Je n’ai pas vu tous les "Harry Potter", mais c’est pour cette raison-là que l’intégrale me tente. En plus, ils ont bien choisi leurs acteurs. Cette dimension générationnelle ajoute un intérêt au film, et en écrivant le troisième épisode, je me demandais: "C’est quoi, cette génération ?" J’ai été le premier surpris du succès de "L’Auberge espagnole", mais le film est arrivé alors que l’identité européenne était en train de vouloir se former, que la notion de voyage explosait avec les premiers effets du TGV et l’apparition du low cost. Les langues ne faisaient plus peur, alors que quand j’étais petit, apprendre l’anglais était exotique. Aujourd’hui, on est obligé, cette génération Erasmus a intégré cela.

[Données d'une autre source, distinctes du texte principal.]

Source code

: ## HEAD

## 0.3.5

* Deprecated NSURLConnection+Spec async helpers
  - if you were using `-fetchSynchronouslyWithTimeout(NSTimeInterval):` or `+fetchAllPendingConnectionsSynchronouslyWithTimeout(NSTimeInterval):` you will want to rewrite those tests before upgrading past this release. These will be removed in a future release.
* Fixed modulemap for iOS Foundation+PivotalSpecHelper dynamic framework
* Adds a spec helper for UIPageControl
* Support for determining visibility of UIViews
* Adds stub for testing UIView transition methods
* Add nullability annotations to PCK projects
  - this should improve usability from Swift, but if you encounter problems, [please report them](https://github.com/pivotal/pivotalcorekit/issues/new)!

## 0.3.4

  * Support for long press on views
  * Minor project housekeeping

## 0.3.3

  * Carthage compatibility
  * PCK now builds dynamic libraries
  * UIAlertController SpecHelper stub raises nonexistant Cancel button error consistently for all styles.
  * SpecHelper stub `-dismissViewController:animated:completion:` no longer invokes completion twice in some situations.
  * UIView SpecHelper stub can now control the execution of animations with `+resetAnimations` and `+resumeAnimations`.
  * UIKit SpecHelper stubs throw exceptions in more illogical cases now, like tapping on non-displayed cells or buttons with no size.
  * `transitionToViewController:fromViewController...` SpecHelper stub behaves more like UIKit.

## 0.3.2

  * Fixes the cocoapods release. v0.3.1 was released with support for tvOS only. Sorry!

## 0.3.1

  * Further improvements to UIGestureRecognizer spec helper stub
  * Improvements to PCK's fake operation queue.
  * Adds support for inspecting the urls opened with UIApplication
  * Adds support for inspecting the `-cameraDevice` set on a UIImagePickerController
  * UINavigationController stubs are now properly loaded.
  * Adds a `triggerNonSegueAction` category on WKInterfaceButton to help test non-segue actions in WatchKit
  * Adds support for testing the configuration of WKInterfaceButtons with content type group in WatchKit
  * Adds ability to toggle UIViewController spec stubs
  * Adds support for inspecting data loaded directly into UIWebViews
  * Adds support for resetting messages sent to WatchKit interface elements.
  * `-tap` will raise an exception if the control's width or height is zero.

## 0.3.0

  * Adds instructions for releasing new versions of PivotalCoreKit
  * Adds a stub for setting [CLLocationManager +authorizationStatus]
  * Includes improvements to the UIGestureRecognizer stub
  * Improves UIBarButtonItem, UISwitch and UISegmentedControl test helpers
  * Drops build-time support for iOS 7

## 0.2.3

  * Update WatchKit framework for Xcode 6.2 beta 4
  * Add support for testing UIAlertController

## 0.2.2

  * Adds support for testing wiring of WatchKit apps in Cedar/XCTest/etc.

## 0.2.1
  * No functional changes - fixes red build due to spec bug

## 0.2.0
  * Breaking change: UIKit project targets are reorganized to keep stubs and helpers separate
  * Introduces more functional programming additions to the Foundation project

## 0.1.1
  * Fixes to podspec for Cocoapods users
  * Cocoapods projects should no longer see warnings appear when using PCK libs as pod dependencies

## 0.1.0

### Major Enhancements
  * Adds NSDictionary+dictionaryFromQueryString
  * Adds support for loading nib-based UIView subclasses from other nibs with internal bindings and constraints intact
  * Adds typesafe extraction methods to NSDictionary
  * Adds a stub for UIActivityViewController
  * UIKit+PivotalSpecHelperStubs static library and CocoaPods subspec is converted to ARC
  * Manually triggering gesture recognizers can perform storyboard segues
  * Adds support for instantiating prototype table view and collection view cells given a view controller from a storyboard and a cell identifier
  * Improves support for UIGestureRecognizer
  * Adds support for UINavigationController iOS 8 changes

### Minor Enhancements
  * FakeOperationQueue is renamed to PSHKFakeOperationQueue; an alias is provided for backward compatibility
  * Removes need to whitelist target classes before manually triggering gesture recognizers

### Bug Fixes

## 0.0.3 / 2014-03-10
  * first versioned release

Au départ, y avait-il le désir de capter l’essence d’une génération ?

Pas du tout. Il s’est passé quelque chose à la sortie de "L’Auberge espagnole", pas du tout en le faisant. C’est étrange de voir un film rencontrer ainsi la sociologie. D’ailleurs, on ne peut pas parler de suite, chaque film a son autonomie, il peut être vu sans les autres. On peut les regarder dans le sens chronologique, comme dans l’autre. Ce n’est pas le cas pour Harry Potter.

Votre film épingle quelques-unes des caractéristiques de cette génération. Elle est très mobile.

Absolument. Et dans "mobilité", il y a l’idée de voyages, de déplacements, mais aussi celle de glisser, de surfer sur les choses. L’approfondissement est une idée ancienne. C’est pour cela que le cinéphile vit des jours plus difficiles, les gens ne sont pas dans cette logique. On est dans la consommation immédiate, l’instantanéité, l’adaptabilité. Ce n’est pas une critique, c’est une observation. Cette adaptabilité donne à cette génération un côté extrêmement pragmatique. Un des problèmes de ma génération, c’était l’idéologie, le dogmatisme, cela fabriquait des cadres. Aujourd’hui, les jeunes ont une très grande liberté de pensée, parce qu’ils vivent sans ces cadres. Il n’y a plus Trotsky pour vous dire qu’il faut penser comme cela. On ne doit plus choisir son camp, on peut être polymorphe, on peut avoir de multiples identités. C’est un Gambien qui m’a fait comprendre cela pendant que je tournais "L’Auberge espagnole", justement. Il était né en Gambie, il était Africain, il était arrivé à Barcelone à l’âge de 5 ans. Il me disait: "Je suis Gambien, je suis Barcelonais, je suis Catalan, je suis Espagnol et je suis Européen." Et suivant la discussion, il pouvait être Gambien et puis très Catalan et puis plus Européen. Ces échelles d’identités différentes, c’est le monde d’aujourd’hui, pour moi.

Dans son rôle de lesbienne épanouie, Cécile de France incarne cette génération décoincée où l’homosexualité ne fait plus problème.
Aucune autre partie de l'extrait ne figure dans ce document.